**PROBLEM DETAILS**
The answer must be one number: how many lines in the data below include the string "better".

Dataset entries
BEGIN

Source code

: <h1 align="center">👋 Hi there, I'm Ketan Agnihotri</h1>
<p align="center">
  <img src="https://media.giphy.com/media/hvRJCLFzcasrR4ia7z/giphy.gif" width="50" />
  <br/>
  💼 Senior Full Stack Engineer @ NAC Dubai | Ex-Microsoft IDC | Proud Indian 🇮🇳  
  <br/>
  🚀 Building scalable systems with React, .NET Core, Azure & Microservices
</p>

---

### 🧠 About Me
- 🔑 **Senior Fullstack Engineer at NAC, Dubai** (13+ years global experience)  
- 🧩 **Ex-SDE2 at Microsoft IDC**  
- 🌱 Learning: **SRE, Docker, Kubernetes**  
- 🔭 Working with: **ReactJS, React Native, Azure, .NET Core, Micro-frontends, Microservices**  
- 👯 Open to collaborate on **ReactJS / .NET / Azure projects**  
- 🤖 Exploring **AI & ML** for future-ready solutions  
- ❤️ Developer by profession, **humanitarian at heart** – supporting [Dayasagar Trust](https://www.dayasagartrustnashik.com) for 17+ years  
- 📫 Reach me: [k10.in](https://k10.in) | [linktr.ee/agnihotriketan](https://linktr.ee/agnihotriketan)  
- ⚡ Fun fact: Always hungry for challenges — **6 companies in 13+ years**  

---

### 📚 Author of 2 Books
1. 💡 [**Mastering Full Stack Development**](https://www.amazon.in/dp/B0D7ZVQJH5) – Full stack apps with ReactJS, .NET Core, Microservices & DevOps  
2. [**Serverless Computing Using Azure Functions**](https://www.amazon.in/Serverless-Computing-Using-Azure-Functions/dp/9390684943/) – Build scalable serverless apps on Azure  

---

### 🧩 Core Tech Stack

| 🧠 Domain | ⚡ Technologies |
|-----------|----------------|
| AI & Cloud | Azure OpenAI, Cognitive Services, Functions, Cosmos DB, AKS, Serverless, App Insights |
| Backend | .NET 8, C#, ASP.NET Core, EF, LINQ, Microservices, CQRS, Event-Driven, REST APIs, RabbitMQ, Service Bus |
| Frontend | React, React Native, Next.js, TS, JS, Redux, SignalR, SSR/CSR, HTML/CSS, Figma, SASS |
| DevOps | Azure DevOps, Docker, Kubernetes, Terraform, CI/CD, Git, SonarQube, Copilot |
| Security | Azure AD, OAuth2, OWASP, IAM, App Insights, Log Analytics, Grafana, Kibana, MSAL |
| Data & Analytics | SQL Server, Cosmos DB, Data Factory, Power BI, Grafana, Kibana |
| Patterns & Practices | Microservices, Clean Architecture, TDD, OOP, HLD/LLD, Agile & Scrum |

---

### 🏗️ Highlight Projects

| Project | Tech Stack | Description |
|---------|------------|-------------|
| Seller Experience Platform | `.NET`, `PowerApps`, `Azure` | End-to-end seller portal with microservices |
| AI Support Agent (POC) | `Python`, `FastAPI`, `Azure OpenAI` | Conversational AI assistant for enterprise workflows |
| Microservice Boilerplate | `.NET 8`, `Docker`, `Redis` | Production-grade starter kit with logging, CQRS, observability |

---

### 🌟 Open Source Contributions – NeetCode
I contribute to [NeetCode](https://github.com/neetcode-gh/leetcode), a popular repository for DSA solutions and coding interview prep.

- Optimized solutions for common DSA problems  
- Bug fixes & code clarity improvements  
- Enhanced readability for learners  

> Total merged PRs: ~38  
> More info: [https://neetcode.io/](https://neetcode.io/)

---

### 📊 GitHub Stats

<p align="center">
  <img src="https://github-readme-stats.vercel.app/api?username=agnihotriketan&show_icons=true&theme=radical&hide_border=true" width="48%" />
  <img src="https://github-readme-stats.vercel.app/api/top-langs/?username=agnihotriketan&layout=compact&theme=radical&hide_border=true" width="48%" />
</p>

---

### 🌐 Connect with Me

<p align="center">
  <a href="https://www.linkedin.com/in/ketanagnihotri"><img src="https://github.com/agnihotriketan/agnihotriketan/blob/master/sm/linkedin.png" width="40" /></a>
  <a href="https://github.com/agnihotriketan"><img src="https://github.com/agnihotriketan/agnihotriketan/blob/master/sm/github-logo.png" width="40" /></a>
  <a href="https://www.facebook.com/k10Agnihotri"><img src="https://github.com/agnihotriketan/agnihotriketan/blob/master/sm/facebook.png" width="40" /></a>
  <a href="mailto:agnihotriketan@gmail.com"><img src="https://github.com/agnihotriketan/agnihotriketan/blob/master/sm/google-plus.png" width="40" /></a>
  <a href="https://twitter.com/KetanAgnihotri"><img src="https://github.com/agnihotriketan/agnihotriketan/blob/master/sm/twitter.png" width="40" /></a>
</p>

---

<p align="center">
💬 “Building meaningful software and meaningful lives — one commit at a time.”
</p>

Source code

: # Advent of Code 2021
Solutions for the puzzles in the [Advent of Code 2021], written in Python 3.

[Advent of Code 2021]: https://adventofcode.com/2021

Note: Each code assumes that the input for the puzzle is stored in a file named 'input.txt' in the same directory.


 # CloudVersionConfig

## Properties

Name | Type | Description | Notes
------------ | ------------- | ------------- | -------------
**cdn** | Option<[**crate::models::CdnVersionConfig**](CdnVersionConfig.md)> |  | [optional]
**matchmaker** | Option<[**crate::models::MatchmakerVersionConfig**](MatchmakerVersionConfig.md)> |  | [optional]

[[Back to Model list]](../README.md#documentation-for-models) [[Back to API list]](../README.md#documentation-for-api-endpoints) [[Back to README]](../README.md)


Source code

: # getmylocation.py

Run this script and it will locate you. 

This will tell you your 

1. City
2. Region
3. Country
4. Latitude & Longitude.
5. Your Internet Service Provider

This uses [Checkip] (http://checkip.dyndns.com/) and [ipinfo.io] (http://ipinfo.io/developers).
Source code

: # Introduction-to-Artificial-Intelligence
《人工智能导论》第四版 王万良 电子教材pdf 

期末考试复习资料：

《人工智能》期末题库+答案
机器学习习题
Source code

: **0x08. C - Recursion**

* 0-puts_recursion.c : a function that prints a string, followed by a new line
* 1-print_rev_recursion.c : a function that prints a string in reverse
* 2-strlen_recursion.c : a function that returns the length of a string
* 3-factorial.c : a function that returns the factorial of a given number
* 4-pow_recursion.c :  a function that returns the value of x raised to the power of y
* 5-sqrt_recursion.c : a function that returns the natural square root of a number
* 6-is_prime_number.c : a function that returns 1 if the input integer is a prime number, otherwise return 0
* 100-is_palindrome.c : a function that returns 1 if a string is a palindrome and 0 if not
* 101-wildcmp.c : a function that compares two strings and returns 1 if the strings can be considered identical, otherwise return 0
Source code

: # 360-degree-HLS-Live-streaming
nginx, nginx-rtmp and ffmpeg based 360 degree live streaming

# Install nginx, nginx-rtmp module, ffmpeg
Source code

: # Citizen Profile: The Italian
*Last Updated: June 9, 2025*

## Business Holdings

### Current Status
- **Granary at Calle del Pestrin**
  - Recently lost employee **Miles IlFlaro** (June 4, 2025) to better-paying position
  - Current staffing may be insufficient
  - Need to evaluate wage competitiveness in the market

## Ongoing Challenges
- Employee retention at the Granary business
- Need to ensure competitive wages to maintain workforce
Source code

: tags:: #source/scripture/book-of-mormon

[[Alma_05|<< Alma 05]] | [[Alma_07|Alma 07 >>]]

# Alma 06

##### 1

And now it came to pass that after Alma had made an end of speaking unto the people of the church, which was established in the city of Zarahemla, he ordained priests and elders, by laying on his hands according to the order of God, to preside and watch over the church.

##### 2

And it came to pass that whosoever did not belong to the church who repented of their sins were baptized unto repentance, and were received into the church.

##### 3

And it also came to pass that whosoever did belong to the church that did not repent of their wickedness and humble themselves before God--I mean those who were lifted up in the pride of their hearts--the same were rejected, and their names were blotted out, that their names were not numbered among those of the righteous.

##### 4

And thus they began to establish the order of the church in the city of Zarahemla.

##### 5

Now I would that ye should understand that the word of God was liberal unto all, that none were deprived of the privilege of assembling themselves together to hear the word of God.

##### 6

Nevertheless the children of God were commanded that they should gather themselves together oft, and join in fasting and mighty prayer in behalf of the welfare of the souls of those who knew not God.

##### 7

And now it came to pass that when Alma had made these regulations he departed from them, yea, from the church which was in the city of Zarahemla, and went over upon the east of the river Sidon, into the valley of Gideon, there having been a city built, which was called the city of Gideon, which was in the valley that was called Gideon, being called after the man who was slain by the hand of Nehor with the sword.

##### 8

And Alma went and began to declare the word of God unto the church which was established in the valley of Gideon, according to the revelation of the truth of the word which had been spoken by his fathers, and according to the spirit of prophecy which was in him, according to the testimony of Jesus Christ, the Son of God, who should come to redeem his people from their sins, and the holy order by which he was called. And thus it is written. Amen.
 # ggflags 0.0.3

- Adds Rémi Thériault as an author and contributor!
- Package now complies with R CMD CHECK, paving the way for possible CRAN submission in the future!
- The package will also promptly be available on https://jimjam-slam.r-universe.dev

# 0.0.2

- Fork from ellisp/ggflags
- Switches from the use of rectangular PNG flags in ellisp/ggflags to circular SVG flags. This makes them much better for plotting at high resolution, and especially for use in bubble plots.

END

**PROBLEM SOLUTION**
2